Umckaloabo, a term derived from Zulu words meaning cough and chest pain, is also known as Pelargonium sidoides or South African Geranium. The root of this plant contains potent polyphenols and proanthocyanidins that are thought to provide antimicrobial and immune stimulating effects. It was “discovered” by the West when a tuberculosis patient set out to South Africa to search for the traditional medicine that had been rumored to be beneficial for TB patients. Based on his experience with this remedy, a comprehensive professional search ensued to find exactly what the herbal remedy was and what active compounds were in it.
Numerous clinical trials have found Pelargonium sidoides can reduce the severity and duration of bronchitis symptoms in adults and children. In a 2008 review of available studies, researchers concluded that there was encouraging evidence that P. sidoides was more effective than a placebo for those with acute bronchitis. Children appear to respond better to the liquid drop form rather than tablet form.
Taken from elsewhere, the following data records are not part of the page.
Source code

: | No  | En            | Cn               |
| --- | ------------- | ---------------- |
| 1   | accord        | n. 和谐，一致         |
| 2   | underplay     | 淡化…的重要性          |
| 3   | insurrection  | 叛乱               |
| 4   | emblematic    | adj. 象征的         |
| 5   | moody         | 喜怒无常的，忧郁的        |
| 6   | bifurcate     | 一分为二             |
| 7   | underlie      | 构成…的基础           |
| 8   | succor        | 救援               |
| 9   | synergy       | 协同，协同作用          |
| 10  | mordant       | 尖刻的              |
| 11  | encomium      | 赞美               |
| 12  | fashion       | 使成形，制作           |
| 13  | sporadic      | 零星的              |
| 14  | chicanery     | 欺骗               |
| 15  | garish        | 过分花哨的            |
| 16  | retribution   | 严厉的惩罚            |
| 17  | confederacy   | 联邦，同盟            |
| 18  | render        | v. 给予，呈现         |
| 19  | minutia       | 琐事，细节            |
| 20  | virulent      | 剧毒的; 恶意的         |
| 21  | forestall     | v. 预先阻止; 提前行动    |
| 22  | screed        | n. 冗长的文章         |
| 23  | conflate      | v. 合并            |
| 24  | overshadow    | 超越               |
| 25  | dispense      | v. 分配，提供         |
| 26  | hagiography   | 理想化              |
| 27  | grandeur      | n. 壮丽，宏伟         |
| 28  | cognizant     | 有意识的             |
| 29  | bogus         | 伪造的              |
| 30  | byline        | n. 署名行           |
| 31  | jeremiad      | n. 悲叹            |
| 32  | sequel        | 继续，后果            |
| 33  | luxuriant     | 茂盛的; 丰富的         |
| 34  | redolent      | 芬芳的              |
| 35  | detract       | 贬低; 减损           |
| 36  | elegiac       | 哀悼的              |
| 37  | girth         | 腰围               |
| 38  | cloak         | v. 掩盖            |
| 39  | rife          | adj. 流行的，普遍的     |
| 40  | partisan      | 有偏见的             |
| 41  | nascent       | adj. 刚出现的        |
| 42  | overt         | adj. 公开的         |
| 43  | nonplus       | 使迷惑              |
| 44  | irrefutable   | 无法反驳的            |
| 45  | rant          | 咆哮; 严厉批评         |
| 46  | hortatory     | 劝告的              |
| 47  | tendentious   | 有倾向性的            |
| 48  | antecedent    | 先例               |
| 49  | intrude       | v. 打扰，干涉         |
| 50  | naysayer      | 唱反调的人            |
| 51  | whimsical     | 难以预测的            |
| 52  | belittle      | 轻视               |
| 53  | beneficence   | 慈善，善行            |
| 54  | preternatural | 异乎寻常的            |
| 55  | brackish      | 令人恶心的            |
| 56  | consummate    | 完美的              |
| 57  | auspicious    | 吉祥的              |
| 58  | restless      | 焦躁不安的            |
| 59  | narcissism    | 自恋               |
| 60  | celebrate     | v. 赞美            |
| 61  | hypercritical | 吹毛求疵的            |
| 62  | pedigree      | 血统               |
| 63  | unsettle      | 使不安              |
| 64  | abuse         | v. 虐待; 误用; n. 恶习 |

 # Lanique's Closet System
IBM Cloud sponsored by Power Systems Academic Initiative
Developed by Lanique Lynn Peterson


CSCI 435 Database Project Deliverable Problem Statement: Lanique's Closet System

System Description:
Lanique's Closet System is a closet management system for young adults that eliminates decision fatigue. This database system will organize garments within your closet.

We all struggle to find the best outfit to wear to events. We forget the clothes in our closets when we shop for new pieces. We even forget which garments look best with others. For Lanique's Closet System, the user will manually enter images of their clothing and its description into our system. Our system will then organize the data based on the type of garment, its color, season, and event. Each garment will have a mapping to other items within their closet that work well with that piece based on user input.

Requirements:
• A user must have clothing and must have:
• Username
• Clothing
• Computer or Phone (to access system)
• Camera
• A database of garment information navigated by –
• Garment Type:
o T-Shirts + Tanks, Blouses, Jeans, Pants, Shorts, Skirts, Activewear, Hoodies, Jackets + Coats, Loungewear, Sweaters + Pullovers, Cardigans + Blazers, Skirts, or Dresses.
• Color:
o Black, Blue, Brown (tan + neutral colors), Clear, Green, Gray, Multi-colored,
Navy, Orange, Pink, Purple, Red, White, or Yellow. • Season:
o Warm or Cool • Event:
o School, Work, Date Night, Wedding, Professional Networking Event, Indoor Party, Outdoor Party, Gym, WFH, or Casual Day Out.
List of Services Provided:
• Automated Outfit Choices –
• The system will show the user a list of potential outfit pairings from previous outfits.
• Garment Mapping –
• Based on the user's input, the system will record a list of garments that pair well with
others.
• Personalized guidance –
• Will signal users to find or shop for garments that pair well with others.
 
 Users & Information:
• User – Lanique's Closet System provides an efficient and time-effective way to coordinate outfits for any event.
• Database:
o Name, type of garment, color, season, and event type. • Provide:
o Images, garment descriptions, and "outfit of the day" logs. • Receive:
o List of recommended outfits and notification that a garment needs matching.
A 2009 study published in Phytomedicine examined P. sidoides’ impact on children with non-strep sore throats. They found that children receiving an extract of P. sidoides had a significant reduction in symptoms and it reduced the length of time they were sick by at least 2 days. The researchers concluded that the extract of P. sidoides was superior to the placebo.
There is some evidence that Pelargonium sidoides may also help reduce symptoms associated with sinusitis and the common cold but more research is need in these areas.